July 4, 2024

It’s not (just) about Match Rates: Clarity Through Enrichment

Clarity through enrichment

4 minutes

In a previous article, we discussed the importance of match rates and why so many banking institutions rely on this metric to determine how well their transaction enrichment solutions are working for them and their customers.

As a quick refresher, Match rates refer to a positive result from the transaction enrichment solution that correlates a transaction to a specific merchant. Moreover, as bank transactions are always messy and always require finessing to find the correct merchant information, no transaction enrichment solution matches and enriches 100% of the transactions.

In this article we will consider how enrichment is the better measurement of success when thinking about financial transactions. 

Consider the following example where, for a particular set of data, the match rate (as previously defined) is 75%. This does not mean that a properly functioning transaction enrichment system will simply ignore the remaining 25% of transactions.
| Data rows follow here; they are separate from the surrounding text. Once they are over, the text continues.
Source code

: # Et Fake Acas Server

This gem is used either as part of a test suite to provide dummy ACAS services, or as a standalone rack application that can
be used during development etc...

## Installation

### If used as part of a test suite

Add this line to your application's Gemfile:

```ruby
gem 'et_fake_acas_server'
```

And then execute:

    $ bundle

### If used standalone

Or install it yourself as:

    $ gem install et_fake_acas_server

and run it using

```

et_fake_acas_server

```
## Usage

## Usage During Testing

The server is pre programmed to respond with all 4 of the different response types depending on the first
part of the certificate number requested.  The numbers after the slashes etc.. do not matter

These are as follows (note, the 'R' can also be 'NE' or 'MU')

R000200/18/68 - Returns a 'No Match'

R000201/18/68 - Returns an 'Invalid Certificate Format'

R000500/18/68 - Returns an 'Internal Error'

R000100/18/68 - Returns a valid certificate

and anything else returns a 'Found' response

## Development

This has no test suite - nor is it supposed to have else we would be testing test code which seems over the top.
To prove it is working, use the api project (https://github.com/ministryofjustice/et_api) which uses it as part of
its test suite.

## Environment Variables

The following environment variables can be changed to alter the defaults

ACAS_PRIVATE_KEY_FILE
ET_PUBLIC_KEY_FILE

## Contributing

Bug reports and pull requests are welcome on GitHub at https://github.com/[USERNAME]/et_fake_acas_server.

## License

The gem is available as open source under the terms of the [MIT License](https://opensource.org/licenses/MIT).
There are numerous techniques to resolve those unmatched transactions. If the MCC code is present, that is often a backup method for categorising the transaction. A well designed solution will insert an intuitive category icon (i.e., shopping, grocery, travel). The categorisation alone is often the difference between the consumer recognising or not recognising the transaction.
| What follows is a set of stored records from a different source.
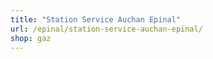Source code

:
 ```yaml
---
title: "Station Service Auchan Epinal"
url: /epinal/station-service-auchan-epinal/
shop: gaz
---
```

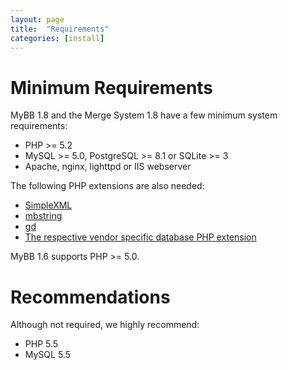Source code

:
 ```yaml
---
layout: page
title:  "Requirements"
categories: [install]
---
```


# Minimum Requirements

MyBB 1.8 and the Merge System 1.8 have a few minimum system requirements:

- PHP >= 5.2
- MySQL >= 5.0, PostgreSQL >= 8.1 or SQLite >= 3
- Apache, nginx, lighttpd or IIS webserver

The following PHP extensions are also needed:

- [SimpleXML](http://php.net/manual/en/book.simplexml.php)
- [mbstring](http://php.net/manual/en/book.mbstring.php)
- [gd](http://php.net/manual/en/book.image.php)
- [The respective vendor specific database PHP extension](http://php.net/manual/en/refs.database.php)

MyBB 1.6 supports PHP >= 5.0.

# Recommendations

Although not required, we highly recommend:

- PHP 5.5
- MySQL 5.5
Process of enriching the initial raw data
Process of enriching the initial raw data

An even simpler approach would be to apply basic cleanup processing of the merchant description; e.g., ‘BOBS INSURANCE 311121189’ would be changed to ‘Bob’s Insurance’ which is immediately more recognisable to the consumer. These techniques, among many more, are all helpful and would occur before any advanced AI tools were introduced to clean the transactions. We will delve into the role that Machine Learning plays in enrichment in a future article.

Accuracy Over Match Rates

One final aspect of looking at match rates is that it is important to understand that it isn’t always about logos. Another example to consider is where the consumer would see the following logos next to a transaction in their banking app.
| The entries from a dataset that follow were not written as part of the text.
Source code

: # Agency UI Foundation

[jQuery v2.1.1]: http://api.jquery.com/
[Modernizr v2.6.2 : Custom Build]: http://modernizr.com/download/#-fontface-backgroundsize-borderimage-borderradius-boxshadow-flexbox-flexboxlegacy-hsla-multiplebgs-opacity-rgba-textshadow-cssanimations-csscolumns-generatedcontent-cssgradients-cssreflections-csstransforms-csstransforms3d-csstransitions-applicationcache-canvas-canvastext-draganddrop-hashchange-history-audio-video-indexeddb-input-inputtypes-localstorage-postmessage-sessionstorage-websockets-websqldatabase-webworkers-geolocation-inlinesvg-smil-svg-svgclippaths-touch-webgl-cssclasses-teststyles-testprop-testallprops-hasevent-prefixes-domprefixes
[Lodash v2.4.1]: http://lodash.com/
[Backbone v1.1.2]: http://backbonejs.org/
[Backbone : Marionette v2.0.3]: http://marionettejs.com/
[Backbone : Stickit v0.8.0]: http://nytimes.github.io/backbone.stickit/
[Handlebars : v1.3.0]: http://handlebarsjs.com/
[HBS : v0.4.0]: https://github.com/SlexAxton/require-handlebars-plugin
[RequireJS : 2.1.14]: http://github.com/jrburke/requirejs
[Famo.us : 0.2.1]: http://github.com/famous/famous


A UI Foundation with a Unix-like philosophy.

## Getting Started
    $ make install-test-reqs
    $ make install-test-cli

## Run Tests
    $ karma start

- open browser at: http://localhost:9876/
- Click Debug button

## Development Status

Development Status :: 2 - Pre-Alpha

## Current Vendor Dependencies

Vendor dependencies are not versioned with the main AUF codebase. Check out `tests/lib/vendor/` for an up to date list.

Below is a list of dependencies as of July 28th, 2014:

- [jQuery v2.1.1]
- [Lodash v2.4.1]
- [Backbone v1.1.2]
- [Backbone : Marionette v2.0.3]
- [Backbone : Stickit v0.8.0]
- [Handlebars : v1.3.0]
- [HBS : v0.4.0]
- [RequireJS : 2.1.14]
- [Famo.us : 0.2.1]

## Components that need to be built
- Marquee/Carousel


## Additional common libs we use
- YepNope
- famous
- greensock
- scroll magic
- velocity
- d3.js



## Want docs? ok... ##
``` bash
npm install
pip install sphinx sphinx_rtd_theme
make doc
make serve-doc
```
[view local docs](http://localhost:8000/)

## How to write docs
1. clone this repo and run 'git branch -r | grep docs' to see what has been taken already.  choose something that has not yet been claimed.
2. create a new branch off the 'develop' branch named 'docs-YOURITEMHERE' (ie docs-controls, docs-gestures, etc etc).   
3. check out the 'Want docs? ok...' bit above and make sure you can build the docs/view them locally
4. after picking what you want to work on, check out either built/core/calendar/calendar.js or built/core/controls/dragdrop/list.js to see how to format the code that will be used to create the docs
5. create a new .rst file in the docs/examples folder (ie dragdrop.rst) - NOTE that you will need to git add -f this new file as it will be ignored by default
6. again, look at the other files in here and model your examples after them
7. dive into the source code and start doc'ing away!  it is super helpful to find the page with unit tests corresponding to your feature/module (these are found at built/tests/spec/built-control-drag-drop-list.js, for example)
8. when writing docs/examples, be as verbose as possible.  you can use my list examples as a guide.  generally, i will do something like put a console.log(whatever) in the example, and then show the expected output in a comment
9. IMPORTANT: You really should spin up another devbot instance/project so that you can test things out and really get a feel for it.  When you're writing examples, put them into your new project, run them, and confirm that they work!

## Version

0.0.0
Logo of the local pharmacy
Example of a local pharmacy logo
Standardised Green Cross logo for pharmacies

Example of a standardised pharmacy logo

Savvy banking institutions will realise that this icon does not necessarily provide the accuracy or detail useful for the user to understand that transaction. For a large pharmacy chain, the logo of the pharmacy is useful to display but many of the transactions will be for small, independent pharmacies or pharmacies that are embedded in larger chains. Conversely, some regions will standardise this cross such that consumers do not know the logo of the local pharmacy but just the green cross logo alone. So again, the method of enriching the transaction data is more important than the match rate itself. This is routinely referred to as the accuracy of the merchant matching and is paramount in designing the best consumer experience.

Conclusion

In summary, the goal is to enrich the transaction, not just match the transaction to merchant information. When done correctly this will enable banking institutions to help consumers identify transactions more easily. This means thinking beyond the simple metrics of “match rates” or “how many logos are in the database”, and solving for the real problem of consumer clarity of their transactions.